● Provided information
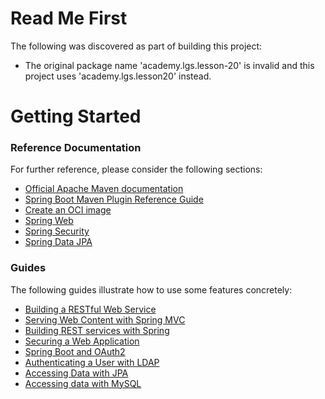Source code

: # Read Me First
The following was discovered as part of building this project:

* The original package name 'academy.lgs.lesson-20' is invalid and this project uses 'academy.lgs.lesson20' instead.

# Getting Started

### Reference Documentation
For further reference, please consider the following sections:

* [Official Apache Maven documentation](https://maven.apache.org/guides/index.html)
* [Spring Boot Maven Plugin Reference Guide](https://docs.spring.io/spring-boot/docs/2.5.12-SNAPSHOT/maven-plugin/reference/html/)
* [Create an OCI image](https://docs.spring.io/spring-boot/docs/2.5.12-SNAPSHOT/maven-plugin/reference/html/#build-image)
* [Spring Web](https://docs.spring.io/spring-boot/docs/2.5.12-SNAPSHOT/reference/htmlsingle/#boot-features-developing-web-applications)
* [Spring Security](https://docs.spring.io/spring-boot/docs/2.5.12-SNAPSHOT/reference/htmlsingle/#boot-features-security)
* [Spring Data JPA](https://docs.spring.io/spring-boot/docs/2.5.12-SNAPSHOT/reference/htmlsingle/#boot-features-jpa-and-spring-data)

### Guides
The following guides illustrate how to use some features concretely:

* [Building a RESTful Web Service](https://spring.io/guides/gs/rest-service/)
* [Serving Web Content with Spring MVC](https://spring.io/guides/gs/serving-web-content/)
* [Building REST services with Spring](https://spring.io/guides/tutorials/bookmarks/)
* [Securing a Web Application](https://spring.io/guides/gs/securing-web/)
* [Spring Boot and OAuth2](https://spring.io/guides/tutorials/spring-boot-oauth2/)
* [Authenticating a User with LDAP](https://spring.io/guides/gs/authenticating-ldap/)
* [Accessing Data with JPA](https://spring.io/guides/gs/accessing-data-jpa/)
* [Accessing data with MySQL](https://spring.io/guides/gs/accessing-data-mysql/)


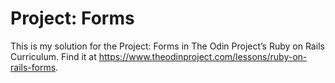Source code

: # Project: Forms

This is my solution for the Project: Forms in The Odin Project’s Ruby on Rails Curriculum. Find it at https://www.theodinproject.com/lessons/ruby-on-rails-forms.
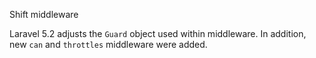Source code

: Shift middleware

Laravel 5.2 adjusts the `Guard` object used within middleware. In
addition, new `can` and `throttles` middleware were added.
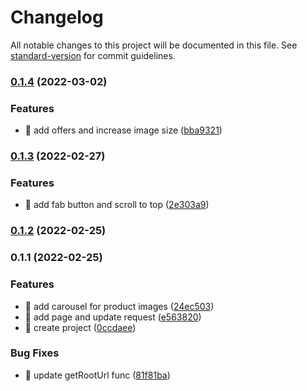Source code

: # Changelog

All notable changes to this project will be documented in this file. See [standard-version](https://github.com/conventional-changelog/standard-version) for commit guidelines.

### [0.1.4](https://github.com/yeukfei02/singapore-grocery-web/compare/v0.1.3...v0.1.4) (2022-03-02)


### Features

* 🎸 add offers and increase image size ([bba9321](https://github.com/yeukfei02/singapore-grocery-web/commit/bba932191f4f6c2faee5d338cfbc7b066bff186a))

### [0.1.3](https://github.com/yeukfei02/singapore-grocery-web/compare/v0.1.2...v0.1.3) (2022-02-27)


### Features

* 🎸 add fab button and scroll to top ([2e303a9](https://github.com/yeukfei02/singapore-grocery-web/commit/2e303a973aef2dfe483b9baca1fa8744209a6836))

### [0.1.2](https://github.com/yeukfei02/singapore-grocery-web/compare/v0.1.1...v0.1.2) (2022-02-25)

### 0.1.1 (2022-02-25)


### Features

* 🎸 add carousel for product images ([24ec503](https://github.com/yeukfei02/singapore-grocery-web/commit/24ec5033339b98834816ca3ca265159388e9259f))
* 🎸 add page and update request ([e563820](https://github.com/yeukfei02/singapore-grocery-web/commit/e56382049912ac5adc458de633347c193d5660e7))
* 🎸 create project ([0ccdaee](https://github.com/yeukfei02/singapore-grocery-web/commit/0ccdaee6a025ce1ca8575f482b8010cb6675b6bb))


### Bug Fixes

* 🐛 update getRootUrl func ([81f81ba](https://github.com/yeukfei02/singapore-grocery-web/commit/81f81ba6a50b102cb1303df03c65dbf063d977b5))
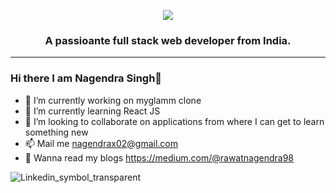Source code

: 
<p align="center">
  <img align="center"  src="https://user-images.githubusercontent.com/76935781/133972627-87f3988b-eb23-4ba5-b834-04a1039f35f3.png">
</P>
<p align="center">
  <h3 align="center">A passioante full stack web developer from India.</h3>  
</p>

------------------------------------------------------------

### Hi there I am  Nagendra Singh👋



- 🔭 I’m currently working on myglamm clone
- 🌱 I’m currently learning React JS
- 👯 I’m looking to collaborate on applications from where I can get to learn something new
- 📫 Mail me  nagendrax02@gmail.com
- 📝 Wanna read my blogs  https://medium.com/@rawatnagendra98

![Linkedin_symbol_transparent](https://user-images.githubusercontent.com/76935781/133971855-99d65dc2-4b9c-4b9a-8193-0c78e221fc96.png)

● Work instruction
Repeat the entries exactly, pictures left out.

● Response area
Source code

: # Read Me First
The following was discovered as part of building this project:

* The original package name 'academy.lgs.lesson-20' is invalid and this project uses 'academy.lgs.lesson20' instead.

# Getting Started

### Reference Documentation
For further reference, please consider the following sections:

* [Official Apache Maven documentation](https://maven.apache.org/guides/index.html)
* [Spring Boot Maven Plugin Reference Guide](https://docs.spring.io/spring-boot/docs/2.5.12-SNAPSHOT/maven-plugin/reference/html/)
* [Create an OCI image](https://docs.spring.io/spring-boot/docs/2.5.12-SNAPSHOT/maven-plugin/reference/html/#build-image)
* [Spring Web](https://docs.spring.io/spring-boot/docs/2.5.12-SNAPSHOT/reference/htmlsingle/#boot-features-developing-web-applications)
* [Spring Security](https://docs.spring.io/spring-boot/docs/2.5.12-SNAPSHOT/reference/htmlsingle/#boot-features-security)
* [Spring Data JPA](https://docs.spring.io/spring-boot/docs/2.5.12-SNAPSHOT/reference/htmlsingle/#boot-features-jpa-and-spring-data)

### Guides
The following guides illustrate how to use some features concretely:

* [Building a RESTful Web Service](https://spring.io/guides/gs/rest-service/)
* [Serving Web Content with Spring MVC](https://spring.io/guides/gs/serving-web-content/)
* [Building REST services with Spring](https://spring.io/guides/tutorials/bookmarks/)
* [Securing a Web Application](https://spring.io/guides/gs/securing-web/)
* [Spring Boot and OAuth2](https://spring.io/guides/tutorials/spring-boot-oauth2/)
* [Authenticating a User with LDAP](https://spring.io/guides/gs/authenticating-ldap/)
* [Accessing Data with JPA](https://spring.io/guides/gs/accessing-data-jpa/)
* [Accessing data with MySQL](https://spring.io/guides/gs/accessing-data-mysql/)


Source code

: # Project: Forms

This is my solution for the Project: Forms in The Odin Project’s Ruby on Rails Curriculum. Find it at https://www.theodinproject.com/lessons/ruby-on-rails-forms.
Source code

: Shift middleware

Laravel 5.2 adjusts the `Guard` object used within middleware. In
addition, new `can` and `throttles` middleware were added.
Source code

: # Changelog

All notable changes to this project will be documented in this file. See [standard-version](https://github.com/conventional-changelog/standard-version) for commit guidelines.

### [0.1.4](https://github.com/yeukfei02/singapore-grocery-web/compare/v0.1.3...v0.1.4) (2022-03-02)


### Features

* 🎸 add offers and increase image size ([bba9321](https://github.com/yeukfei02/singapore-grocery-web/commit/bba932191f4f6c2faee5d338cfbc7b066bff186a))

### [0.1.3](https://github.com/yeukfei02/singapore-grocery-web/compare/v0.1.2...v0.1.3) (2022-02-27)


### Features

* 🎸 add fab button and scroll to top ([2e303a9](https://github.com/yeukfei02/singapore-grocery-web/commit/2e303a973aef2dfe483b9baca1fa8744209a6836))

### [0.1.2](https://github.com/yeukfei02/singapore-grocery-web/compare/v0.1.1...v0.1.2) (2022-02-25)

### 0.1.1 (2022-02-25)


### Features

* 🎸 add carousel for product images ([24ec503](https://github.com/yeukfei02/singapore-grocery-web/commit/24ec5033339b98834816ca3ca265159388e9259f))
* 🎸 add page and update request ([e563820](https://github.com/yeukfei02/singapore-grocery-web/commit/e56382049912ac5adc458de633347c193d5660e7))
* 🎸 create project ([0ccdaee](https://github.com/yeukfei02/singapore-grocery-web/commit/0ccdaee6a025ce1ca8575f482b8010cb6675b6bb))


### Bug Fixes

* 🐛 update getRootUrl func ([81f81ba](https://github.com/yeukfei02/singapore-grocery-web/commit/81f81ba6a50b102cb1303df03c65dbf063d977b5))
Source code

: 
<p align="center">
  <img align="center"  src="https://user-images.githubusercontent.com/76935781/133972627-87f3988b-eb23-4ba5-b834-04a1039f35f3.png">
</P>
<p align="center">
  <h3 align="center">A passioante full stack web developer from India.</h3>  
</p>

------------------------------------------------------------

### Hi there I am  Nagendra Singh👋



- 🔭 I’m currently working on myglamm clone
- 🌱 I’m currently learning React JS
- 👯 I’m looking to collaborate on applications from where I can get to learn something new
- 📫 Mail me  nagendrax02@gmail.com
- 📝 Wanna read my blogs  https://medium.com/@rawatnagendra98

![Linkedin_symbol_transparent](https://user-images.githubusercontent.com/76935781/133971855-99d65dc2-4b9c-4b9a-8193-0c78e221fc96.png)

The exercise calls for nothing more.